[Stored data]

· · · · ·

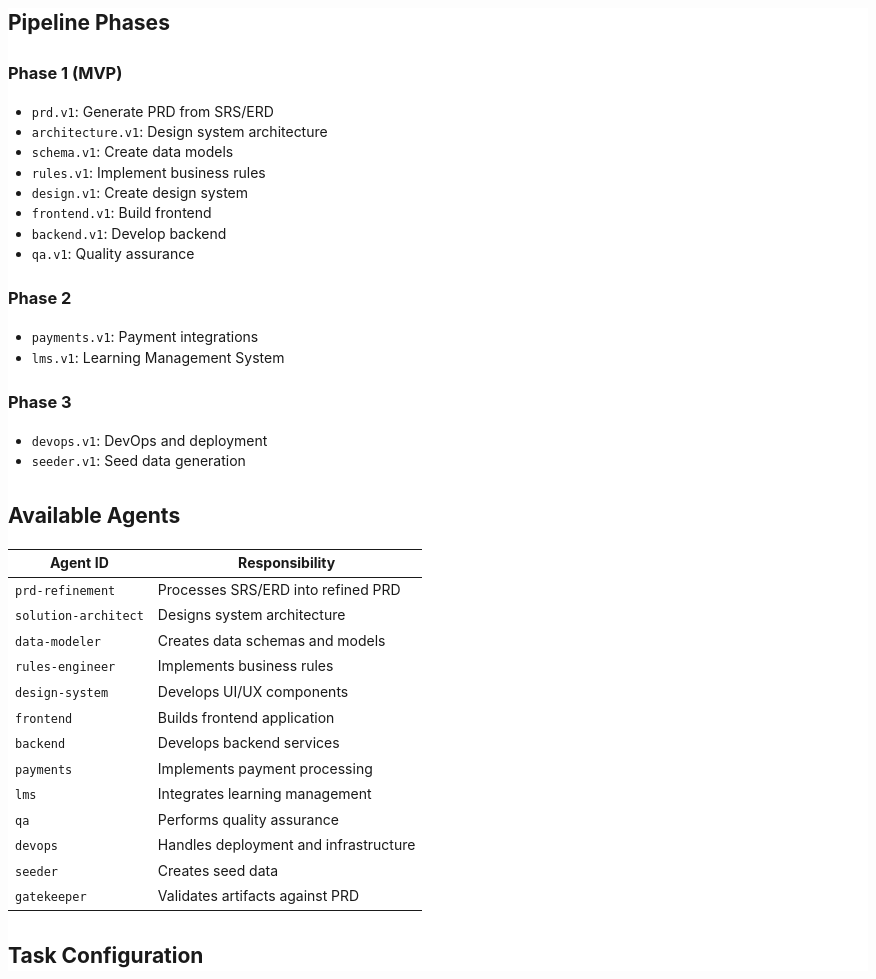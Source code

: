 ## Pipeline Phases

### Phase 1 (MVP)
- `prd.v1`: Generate PRD from SRS/ERD
- `architecture.v1`: Design system architecture
- `schema.v1`: Create data models
- `rules.v1`: Implement business rules
- `design.v1`: Create design system
- `frontend.v1`: Build frontend
- `backend.v1`: Develop backend
- `qa.v1`: Quality assurance

### Phase 2
- `payments.v1`: Payment integrations
- `lms.v1`: Learning Management System

### Phase 3
- `devops.v1`: DevOps and deployment
- `seeder.v1`: Seed data generation

## Available Agents

| Agent ID | Responsibility |
|----------|---------------|
| `prd-refinement` | Processes SRS/ERD into refined PRD |
| `solution-architect` | Designs system architecture |
| `data-modeler` | Creates data schemas and models |
| `rules-engineer` | Implements business rules |
| `design-system` | Develops UI/UX components |
| `frontend` | Builds frontend application |
| `backend` | Develops backend services |
| `payments` | Implements payment processing |
| `lms` | Integrates learning management |
| `qa` | Performs quality assurance |
| `devops` | Handles deployment and infrastructure |
| `seeder` | Creates seed data |
| `gatekeeper` | Validates artifacts against PRD |

## Task Configuration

· · · · ·

* Problem description
Give back all of the entries above exactly, with the pictures excluded.

* Response box
Source code

: ## Pipeline Phases

### Phase 1 (MVP)
- `prd.v1`: Generate PRD from SRS/ERD
- `architecture.v1`: Design system architecture
- `schema.v1`: Create data models
- `rules.v1`: Implement business rules
- `design.v1`: Create design system
- `frontend.v1`: Build frontend
- `backend.v1`: Develop backend
- `qa.v1`: Quality assurance

### Phase 2
- `payments.v1`: Payment integrations
- `lms.v1`: Learning Management System

### Phase 3
- `devops.v1`: DevOps and deployment
- `seeder.v1`: Seed data generation

## Available Agents

| Agent ID | Responsibility |
|----------|---------------|
| `prd-refinement` | Processes SRS/ERD into refined PRD |
| `solution-architect` | Designs system architecture |
| `data-modeler` | Creates data schemas and models |
| `rules-engineer` | Implements business rules |
| `design-system` | Develops UI/UX components |
| `frontend` | Builds frontend application |
| `backend` | Develops backend services |
| `payments` | Implements payment processing |
| `lms` | Integrates learning management |
| `qa` | Performs quality assurance |
| `devops` | Handles deployment and infrastructure |
| `seeder` | Creates seed data |
| `gatekeeper` | Validates artifacts against PRD |

## Task Configuration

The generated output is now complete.